## REQUIRED ACTION
Do not copy the pictures. Write out the lines from the start of the entries through the line containing "<p>I'm Hemant Nath.".

Stored data entries
╭──

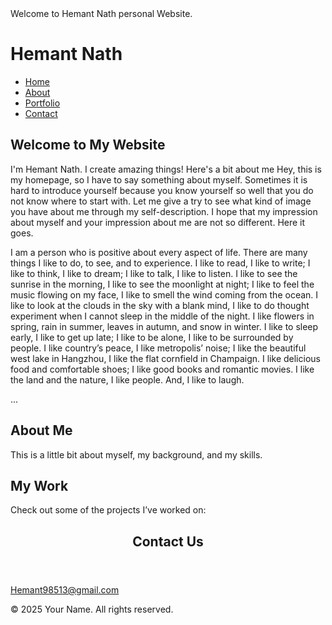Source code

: <Welcome>
<html lang="en">
<head>
  <meta charset="UTF-8">
  <meta name="viewport" content="width=device-width, initial-scale=1.0">
  Welcome to Hemant Nath personal Website.
  <link rel="stylesheet" href="styles.css">
</head>
<body>

  <HEMANT>
    <div class="container">
      <h1>Hemant Nath </h1>
      <nav>
        <ul>
          <li><a href="#home">Home</a></li>
          <li><a href="#about">About</a></li>
          <li><a href="#portfolio">Portfolio</a></li>
          <li><a href="#contact">Contact</a></li>
        </ul>
      </nav>
    </div>
  </header>

  <section id="home">
    <div class="container">
      <h2>Welcome to My Website</h2>
      <p>I'm Hemant Nath. I create amazing things! Here's a bit about me Hey, this is my homepage, so I have to say something about myself. Sometimes it is hard to introduce yourself because you know yourself so well that you do not know where to start with. Let me give a try to see what kind of image you have about me through my self-description. I hope that my impression about myself and your impression about me are not so different. Here it goes.

I am a person who is positive about every aspect of life. There are many things I like to do, to see, and to experience. I like to read, I like to write; I like to think, I like to dream; I like to talk, I like to listen. I like to see the sunrise in the morning, I like to see the moonlight at night; I like to feel the music flowing on my face, I like to smell the wind coming from the ocean. I like to look at the clouds in the sky with a blank mind, I like to do thought experiment when I cannot sleep in the middle of the night. I like flowers in spring, rain in summer, leaves in autumn, and snow in winter. I like to sleep early, I like to get up late; I like to be alone, I like to be surrounded by people. I like country’s peace, I like metropolis’ noise; I like the beautiful west lake in Hangzhou, I like the flat cornfield in Champaign. I like delicious food and comfortable shoes; I like good books and romantic movies. I like the land and the nature, I like people. And, I like to laugh.

...</p>
    </div>
  </section>

  <section id="about">
    <div class="container">
      <h2>About Me</h2>
      <p>This is a little bit about myself, my background, and my skills.</p>
    </div>
  </section>

  <section id="portfolio">
    <div class="container">
      <h2>My Work</h2>
      <p>Check out some of the projects I’ve worked on:</p>





</head>
<body>
    <header>
        <h1>Contact Us</h1>
    </header>
    
   Hemant98513@gmail.com
  
            


  <footer>
    <div class="container">
      <p>&copy; 2025 Your Name. All rights reserved.</p>
    </div>
  </footer>

</body>
</html>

╰──

## WRITTEN ANSWER
Source code

: <Welcome>
<html lang="en">
<head>
  <meta charset="UTF-8">
  <meta name="viewport" content="width=device-width, initial-scale=1.0">
  Welcome to Hemant Nath personal Website.
  <link rel="stylesheet" href="styles.css">
</head>
<body>

  <HEMANT>
    <div class="container">
      <h1>Hemant Nath </h1>
      <nav>
        <ul>
          <li><a href="#home">Home</a></li>
          <li><a href="#about">About</a></li>
          <li><a href="#portfolio">Portfolio</a></li>
          <li><a href="#contact">Contact</a></li>
        </ul>
      </nav>
    </div>
  </header>

  <section id="home">
    <div class="container">
      <h2>Welcome to My Website</h2>
      <p>I'm Hemant Nath. I create amazing things! Here's a bit about me Hey, this is my homepage, so I have to say something about myself. Sometimes it is hard to introduce yourself because you know yourself so well that you do not know where to start with. Let me give a try to see what kind of image you have about me through my self-description. I hope that my impression about myself and your impression about me are not so different. Here it goes.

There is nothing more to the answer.